• Your instructions
Run through the data and copy out every line that mentions the word "left".

________

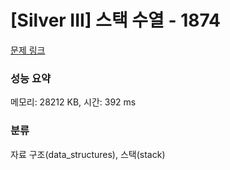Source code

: # [Silver III] 스택 수열 - 1874 

[문제 링크](https://www.acmicpc.net/problem/1874) 

### 성능 요약

메모리: 28212 KB, 시간: 392 ms

### 분류

자료 구조(data_structures), 스택(stack)

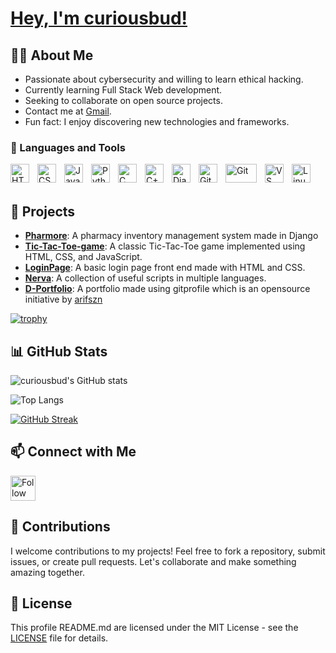 # [Hey, I'm curiousbud!](https://github.com/curiousbud)

## 👨‍💻 About Me
- Passionate about cybersecurity and willing to learn ethical hacking.
- Currently learning Full Stack Web development.
- Seeking to collaborate on open source projects.
- Contact me at [Gmail](mailto:akareeb662@gmail.com).
- Fun fact: I enjoy discovering new technologies and frameworks.

### 🧰 Languages and Tools

<img align="left" alt="HTML5" width="30px" style="padding-right:10px;" src="https://cdn.jsdelivr.net/gh/devicons/devicon/icons/html5/html5-original.svg"/>
<img align="left" alt="CSS3" width="30px" style="padding-right:10px;" src="https://cdn.jsdelivr.net/gh/devicons/devicon/icons/css3/css3-original.svg"/>
<img align="left" alt="JavaScript" width="30px" style="padding-right:10px;" src="https://cdn.jsdelivr.net/gh/devicons/devicon/icons/javascript/javascript-original.svg"/>
<img align="left" alt="Python" width="30px" style="padding-right:10px;" src="https://cdn.jsdelivr.net/gh/devicons/devicon/icons/python/python-original.svg"/>
<img align="left" alt="C" width="30px" style="padding-right:10px;" src="https://cdn.jsdelivr.net/gh/devicons/devicon/icons/c/c-original.svg"/>
<img align="left" alt="C++" width="30px" style="padding-right:10px;" src="https://cdn.jsdelivr.net/gh/devicons/devicon/icons/cplusplus/cplusplus-original.svg"/>
<img align="left" alt="Django" width="30px" style="padding-right:10px;" src="https://cdn.jsdelivr.net/gh/devicons/devicon/icons/django/django-plain.svg"/>
<img align="left" alt="Git" width="30px" style="padding-right:10px;" src="https://cdn.jsdelivr.net/gh/devicons/devicon/icons/git/git-original.svg"/>
<img align="left" alt="Git" width="30px" style="padding-right:10px; width:50px; height:30px" src="https://cdn.jsdelivr.net/gh/devicons/devicon@latest/icons/github/github-original.svg" />
<img align="left" alt="VS Code" width="30px" style="padding-right:10px;" src="https://cdn.jsdelivr.net/gh/devicons/devicon/icons/vscode/vscode-original.svg"/>
<img align="left" alt="Linux" width="30px" style="padding-right:10px;" src="https://cdn.jsdelivr.net/gh/devicons/devicon/icons/linux/linux-original.svg"/>
<br />
<br />

## 📂 Projects
- [**Pharmore**](https://github.com/curiousbud/Pharmore): A pharmacy inventory management system made in Django
- [**Tic-Tac-Toe-game**](https://github.com/curiousbud/Tic-Tac-Toe-game-with-HTML-CSS-and-JavaScript): A classic Tic-Tac-Toe game implemented using HTML, CSS, and JavaScript.
- [**LoginPage**](https://github.com/curiousbud/LoginPage): A basic login page front end made with HTML and CSS.
- [**Nerva**](https://github.com/curiousbud/Nerva): A collection of useful scripts in multiple languages.
- [**D-Portfolio**](https://github.com/curiousbud/D-Portfolio): A portfolio made using gitprofile which is an opensource initiative by [arifszn](https://github.com/arifszn)

[![trophy](https://github-profile-trophy.vercel.app/?username=ryo-ma&theme=discord)](https://github.com/ryo-ma/github-profile-trophy)

## 📊 GitHub Stats
![curiousbud's GitHub stats](https://github-readme-stats.vercel.app/api?username=curiousbud&show_icons=true&theme=neon)

![Top Langs](https://github-readme-stats.vercel.app/api/top-langs/?username=anuraghazra&layout=compact&theme=neon)

[![GitHub Streak](https://streak-stats.demolab.com/?user=curiousbud&theme=dark)](https://git.io/streak-stats)

## 📫 Connect with Me
[<img src="https://raw.githubusercontent.com/Raymo111/Raymo111/master/socials/linkedin.png" height="40em" align="center" alt="Follow on LinkedIn" title="Follow on LinkedIn"/>](https://www.linkedin.com/in/areeb-khan-8506a424b/)
&nbsp;&nbsp;


## 📝 Contributions
I welcome contributions to my projects! Feel free to fork a repository, submit issues, or create pull requests. Let's collaborate and make something amazing together.

## 📜 License
This profile README.md are licensed under the MIT License - see the [LICENSE](LICENSE) file for details.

________

• Answer space
<img align="left" alt="HTML5" width="30px" style="padding-right:10px;" src="https://cdn.jsdelivr.net/gh/devicons/devicon/icons/html5/html5-original.svg"/>
<img align="left" alt="CSS3" width="30px" style="padding-right:10px;" src="https://cdn.jsdelivr.net/gh/devicons/devicon/icons/css3/css3-original.svg"/>
<img align="left" alt="JavaScript" width="30px" style="padding-right:10px;" src="https://cdn.jsdelivr.net/gh/devicons/devicon/icons/javascript/javascript-original.svg"/>
<img align="left" alt="Python" width="30px" style="padding-right:10px;" src="https://cdn.jsdelivr.net/gh/devicons/devicon/icons/python/python-original.svg"/>
<img align="left" alt="C" width="30px" style="padding-right:10px;" src="https://cdn.jsdelivr.net/gh/devicons/devicon/icons/c/c-original.svg"/>
<img align="left" alt="C++" width="30px" style="padding-right:10px;" src="https://cdn.jsdelivr.net/gh/devicons/devicon/icons/cplusplus/cplusplus-original.svg"/>
<img align="left" alt="Django" width="30px" style="padding-right:10px;" src="https://cdn.jsdelivr.net/gh/devicons/devicon/icons/django/django-plain.svg"/>
<img align="left" alt="Git" width="30px" style="padding-right:10px;" src="https://cdn.jsdelivr.net/gh/devicons/devicon/icons/git/git-original.svg"/>
<img align="left" alt="Git" width="30px" style="padding-right:10px; width:50px; height:30px" src="https://cdn.jsdelivr.net/gh/devicons/devicon@latest/icons/github/github-original.svg" />
<img align="left" alt="VS Code" width="30px" style="padding-right:10px;" src="https://cdn.jsdelivr.net/gh/devicons/devicon/icons/vscode/vscode-original.svg"/>
<img align="left" alt="Linux" width="30px" style="padding-right:10px;" src="https://cdn.jsdelivr.net/gh/devicons/devicon/icons/linux/linux-original.svg"/>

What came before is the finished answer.